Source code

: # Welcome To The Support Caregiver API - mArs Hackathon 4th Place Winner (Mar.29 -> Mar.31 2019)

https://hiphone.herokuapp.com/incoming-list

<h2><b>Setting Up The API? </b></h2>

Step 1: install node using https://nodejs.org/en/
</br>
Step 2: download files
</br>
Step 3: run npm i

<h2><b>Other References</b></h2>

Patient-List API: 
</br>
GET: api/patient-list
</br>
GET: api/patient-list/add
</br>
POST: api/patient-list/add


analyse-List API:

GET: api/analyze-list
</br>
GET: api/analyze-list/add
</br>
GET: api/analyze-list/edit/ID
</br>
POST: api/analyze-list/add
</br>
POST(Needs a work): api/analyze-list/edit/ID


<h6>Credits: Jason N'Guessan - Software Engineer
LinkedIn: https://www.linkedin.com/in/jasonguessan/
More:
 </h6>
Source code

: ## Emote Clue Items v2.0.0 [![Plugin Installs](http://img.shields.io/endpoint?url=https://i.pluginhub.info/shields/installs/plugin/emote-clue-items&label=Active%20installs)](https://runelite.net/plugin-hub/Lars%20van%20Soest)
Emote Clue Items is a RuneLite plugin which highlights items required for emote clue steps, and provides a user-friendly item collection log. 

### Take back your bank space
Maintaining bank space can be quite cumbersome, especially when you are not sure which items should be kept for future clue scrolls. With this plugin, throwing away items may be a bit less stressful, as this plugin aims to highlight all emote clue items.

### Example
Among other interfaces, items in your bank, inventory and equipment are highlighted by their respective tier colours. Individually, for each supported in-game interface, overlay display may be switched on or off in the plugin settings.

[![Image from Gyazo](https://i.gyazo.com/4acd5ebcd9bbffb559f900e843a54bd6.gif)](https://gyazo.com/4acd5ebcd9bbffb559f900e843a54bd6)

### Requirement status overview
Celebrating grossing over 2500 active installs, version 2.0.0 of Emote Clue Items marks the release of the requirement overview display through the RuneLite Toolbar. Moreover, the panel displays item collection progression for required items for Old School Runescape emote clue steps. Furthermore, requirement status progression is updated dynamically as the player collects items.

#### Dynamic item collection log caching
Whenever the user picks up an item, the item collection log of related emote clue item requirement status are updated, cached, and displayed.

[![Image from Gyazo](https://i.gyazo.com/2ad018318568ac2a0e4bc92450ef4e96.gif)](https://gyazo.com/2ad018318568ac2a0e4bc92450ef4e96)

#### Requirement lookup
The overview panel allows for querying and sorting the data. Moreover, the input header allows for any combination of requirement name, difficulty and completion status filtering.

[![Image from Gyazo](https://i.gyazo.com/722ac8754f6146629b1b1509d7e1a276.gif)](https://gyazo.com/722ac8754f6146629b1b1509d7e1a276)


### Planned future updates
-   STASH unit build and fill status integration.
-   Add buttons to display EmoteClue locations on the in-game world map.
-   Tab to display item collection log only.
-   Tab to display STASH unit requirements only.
··········
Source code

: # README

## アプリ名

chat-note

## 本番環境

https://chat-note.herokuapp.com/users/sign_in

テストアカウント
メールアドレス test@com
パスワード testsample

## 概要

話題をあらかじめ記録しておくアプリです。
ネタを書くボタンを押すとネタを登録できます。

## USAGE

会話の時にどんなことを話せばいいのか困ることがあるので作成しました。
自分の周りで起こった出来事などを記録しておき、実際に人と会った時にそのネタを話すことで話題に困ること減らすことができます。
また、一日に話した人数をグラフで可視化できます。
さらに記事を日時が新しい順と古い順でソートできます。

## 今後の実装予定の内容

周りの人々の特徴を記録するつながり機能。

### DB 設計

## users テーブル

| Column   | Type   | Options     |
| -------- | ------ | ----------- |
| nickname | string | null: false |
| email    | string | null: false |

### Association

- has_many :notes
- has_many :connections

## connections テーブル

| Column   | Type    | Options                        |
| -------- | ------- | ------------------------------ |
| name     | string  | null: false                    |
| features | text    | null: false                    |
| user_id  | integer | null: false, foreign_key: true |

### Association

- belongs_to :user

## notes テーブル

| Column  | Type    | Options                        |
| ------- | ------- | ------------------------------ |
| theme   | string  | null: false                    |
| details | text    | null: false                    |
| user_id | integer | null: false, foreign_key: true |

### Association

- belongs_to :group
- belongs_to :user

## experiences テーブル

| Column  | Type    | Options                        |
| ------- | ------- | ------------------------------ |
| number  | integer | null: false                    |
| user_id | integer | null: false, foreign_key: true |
··········
### TASK ITEM
Reproduce the entries above exactly, but only the lines between the line holding "<h2><b>Setting Up The API? </b></h2>" and the line holding "#### Dynamic item collection log caching", inclusive.

### RESULT FOR THIS TASK
<h2><b>Setting Up The API? </b></h2>

Step 1: install node using https://nodejs.org/en/
</br>
Step 2: download files
</br>
Step 3: run npm i

<h2><b>Other References</b></h2>

Patient-List API: 
</br>
GET: api/patient-list
</br>
GET: api/patient-list/add
</br>
POST: api/patient-list/add


analyse-List API:

GET: api/analyze-list
</br>
GET: api/analyze-list/add
</br>
GET: api/analyze-list/edit/ID
</br>
POST: api/analyze-list/add
</br>
POST(Needs a work): api/analyze-list/edit/ID


<h6>Credits: Jason N'Guessan - Software Engineer
LinkedIn: https://www.linkedin.com/in/jasonguessan/
More:
 </h6>
Source code

: ## Emote Clue Items v2.0.0 [![Plugin Installs](http://img.shields.io/endpoint?url=https://i.pluginhub.info/shields/installs/plugin/emote-clue-items&label=Active%20installs)](https://runelite.net/plugin-hub/Lars%20van%20Soest)
Emote Clue Items is a RuneLite plugin which highlights items required for emote clue steps, and provides a user-friendly item collection log. 

### Take back your bank space
Maintaining bank space can be quite cumbersome, especially when you are not sure which items should be kept for future clue scrolls. With this plugin, throwing away items may be a bit less stressful, as this plugin aims to highlight all emote clue items.

### Example
Among other interfaces, items in your bank, inventory and equipment are highlighted by their respective tier colours. Individually, for each supported in-game interface, overlay display may be switched on or off in the plugin settings.

[![Image from Gyazo](https://i.gyazo.com/4acd5ebcd9bbffb559f900e843a54bd6.gif)](https://gyazo.com/4acd5ebcd9bbffb559f900e843a54bd6)

### Requirement status overview
Celebrating grossing over 2500 active installs, version 2.0.0 of Emote Clue Items marks the release of the requirement overview display through the RuneLite Toolbar. Moreover, the panel displays item collection progression for required items for Old School Runescape emote clue steps. Furthermore, requirement status progression is updated dynamically as the player collects items.

#### Dynamic item collection log caching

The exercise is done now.